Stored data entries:
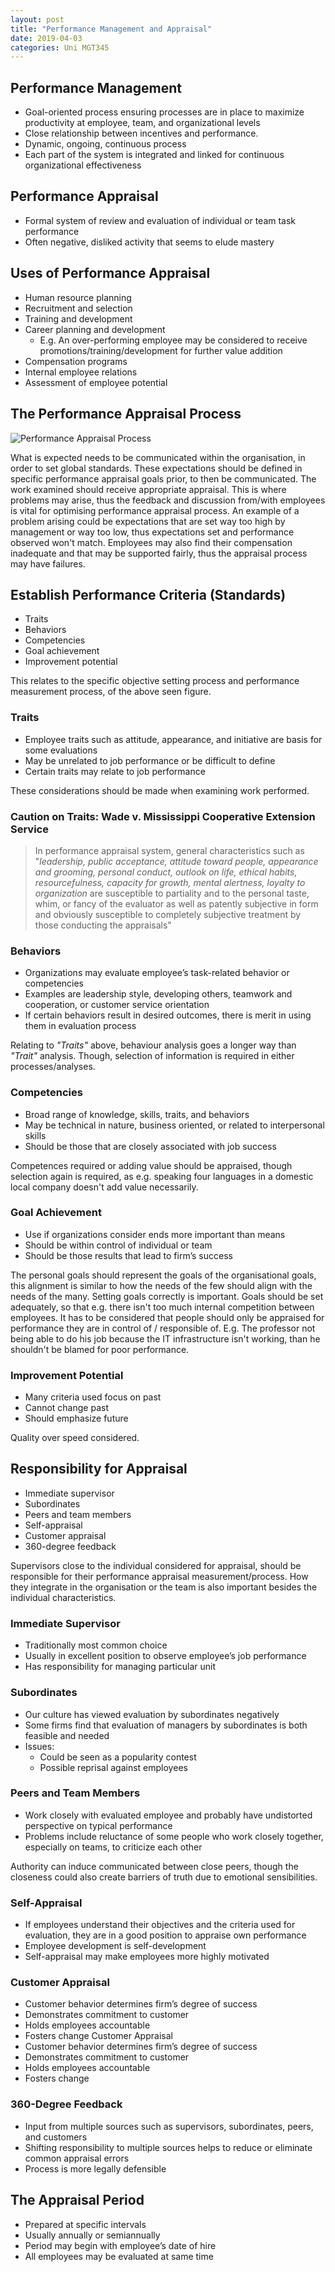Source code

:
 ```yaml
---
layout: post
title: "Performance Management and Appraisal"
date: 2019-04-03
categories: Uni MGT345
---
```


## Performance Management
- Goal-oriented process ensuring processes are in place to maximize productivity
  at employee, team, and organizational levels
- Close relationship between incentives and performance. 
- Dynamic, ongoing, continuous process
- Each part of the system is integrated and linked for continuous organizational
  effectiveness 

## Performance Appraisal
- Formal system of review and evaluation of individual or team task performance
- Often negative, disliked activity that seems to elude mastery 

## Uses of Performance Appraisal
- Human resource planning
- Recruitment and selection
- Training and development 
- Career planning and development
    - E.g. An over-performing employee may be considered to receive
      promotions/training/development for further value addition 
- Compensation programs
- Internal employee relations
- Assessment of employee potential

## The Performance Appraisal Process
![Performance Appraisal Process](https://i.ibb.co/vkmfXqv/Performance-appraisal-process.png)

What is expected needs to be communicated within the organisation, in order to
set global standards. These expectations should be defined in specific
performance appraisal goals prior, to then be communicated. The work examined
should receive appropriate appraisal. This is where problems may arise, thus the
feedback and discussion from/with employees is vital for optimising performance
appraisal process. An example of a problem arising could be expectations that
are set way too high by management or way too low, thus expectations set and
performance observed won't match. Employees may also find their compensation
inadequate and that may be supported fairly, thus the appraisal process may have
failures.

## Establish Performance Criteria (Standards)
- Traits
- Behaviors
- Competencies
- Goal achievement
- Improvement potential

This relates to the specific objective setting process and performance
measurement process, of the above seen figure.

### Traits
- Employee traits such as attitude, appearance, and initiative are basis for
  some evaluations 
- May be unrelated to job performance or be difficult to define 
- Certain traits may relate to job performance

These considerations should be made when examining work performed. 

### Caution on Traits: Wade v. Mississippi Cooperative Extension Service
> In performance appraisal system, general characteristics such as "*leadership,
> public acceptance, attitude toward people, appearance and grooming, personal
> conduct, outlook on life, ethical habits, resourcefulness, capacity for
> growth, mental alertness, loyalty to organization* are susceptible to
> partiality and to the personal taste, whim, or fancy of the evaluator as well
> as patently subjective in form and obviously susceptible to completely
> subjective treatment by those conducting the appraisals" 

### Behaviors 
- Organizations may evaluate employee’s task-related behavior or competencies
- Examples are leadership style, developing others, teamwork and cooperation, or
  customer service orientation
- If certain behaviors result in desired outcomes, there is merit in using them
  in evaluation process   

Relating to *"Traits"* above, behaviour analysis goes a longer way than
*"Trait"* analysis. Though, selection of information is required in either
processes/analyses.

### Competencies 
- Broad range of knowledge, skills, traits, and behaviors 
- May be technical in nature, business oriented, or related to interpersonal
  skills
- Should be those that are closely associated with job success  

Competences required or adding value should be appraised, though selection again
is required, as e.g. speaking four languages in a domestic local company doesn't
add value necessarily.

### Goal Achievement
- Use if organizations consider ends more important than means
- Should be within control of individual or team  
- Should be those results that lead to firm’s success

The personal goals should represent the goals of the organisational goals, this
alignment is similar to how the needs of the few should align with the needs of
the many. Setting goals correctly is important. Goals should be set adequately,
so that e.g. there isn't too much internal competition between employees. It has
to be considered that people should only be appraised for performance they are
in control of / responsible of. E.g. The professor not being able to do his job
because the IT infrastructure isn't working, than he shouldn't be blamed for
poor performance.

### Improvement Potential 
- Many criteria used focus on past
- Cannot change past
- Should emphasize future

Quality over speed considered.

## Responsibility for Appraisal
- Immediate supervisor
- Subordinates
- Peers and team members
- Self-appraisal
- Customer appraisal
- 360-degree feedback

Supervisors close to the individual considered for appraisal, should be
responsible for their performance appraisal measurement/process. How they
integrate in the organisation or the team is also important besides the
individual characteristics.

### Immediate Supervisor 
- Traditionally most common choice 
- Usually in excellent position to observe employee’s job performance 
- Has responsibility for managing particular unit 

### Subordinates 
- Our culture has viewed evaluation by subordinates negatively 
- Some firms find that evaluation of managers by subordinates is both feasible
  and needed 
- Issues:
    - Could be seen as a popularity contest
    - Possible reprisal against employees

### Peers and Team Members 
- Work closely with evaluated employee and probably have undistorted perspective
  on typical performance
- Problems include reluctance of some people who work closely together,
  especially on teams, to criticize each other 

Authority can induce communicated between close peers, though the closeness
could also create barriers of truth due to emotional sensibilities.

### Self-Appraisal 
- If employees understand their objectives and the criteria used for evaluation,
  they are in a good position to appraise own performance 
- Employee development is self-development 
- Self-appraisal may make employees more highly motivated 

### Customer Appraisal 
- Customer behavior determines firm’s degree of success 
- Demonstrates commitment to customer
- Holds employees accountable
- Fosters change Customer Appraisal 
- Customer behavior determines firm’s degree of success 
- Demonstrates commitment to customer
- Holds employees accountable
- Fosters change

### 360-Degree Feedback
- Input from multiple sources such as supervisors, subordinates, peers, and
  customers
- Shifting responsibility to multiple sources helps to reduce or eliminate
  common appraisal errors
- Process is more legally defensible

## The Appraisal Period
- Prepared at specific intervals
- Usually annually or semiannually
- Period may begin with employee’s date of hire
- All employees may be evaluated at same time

→ **ACTIVITY**:
If a line comes after the line with "- E.g. An over-performing", it stays out; print exactly every line from the start of the entries up to and including that line, but no pictures.

→ **ANSWER SPACE**:
Source code

:
 ```yaml
---
layout: post
title: "Performance Management and Appraisal"
date: 2019-04-03
categories: Uni MGT345
---
```


## Performance Management
- Goal-oriented process ensuring processes are in place to maximize productivity
  at employee, team, and organizational levels
- Close relationship between incentives and performance. 
- Dynamic, ongoing, continuous process
- Each part of the system is integrated and linked for continuous organizational
  effectiveness 

## Performance Appraisal
- Formal system of review and evaluation of individual or team task performance
- Often negative, disliked activity that seems to elude mastery 

## Uses of Performance Appraisal
- Human resource planning
- Recruitment and selection
- Training and development 
- Career planning and development
    - E.g. An over-performing employee may be considered to receive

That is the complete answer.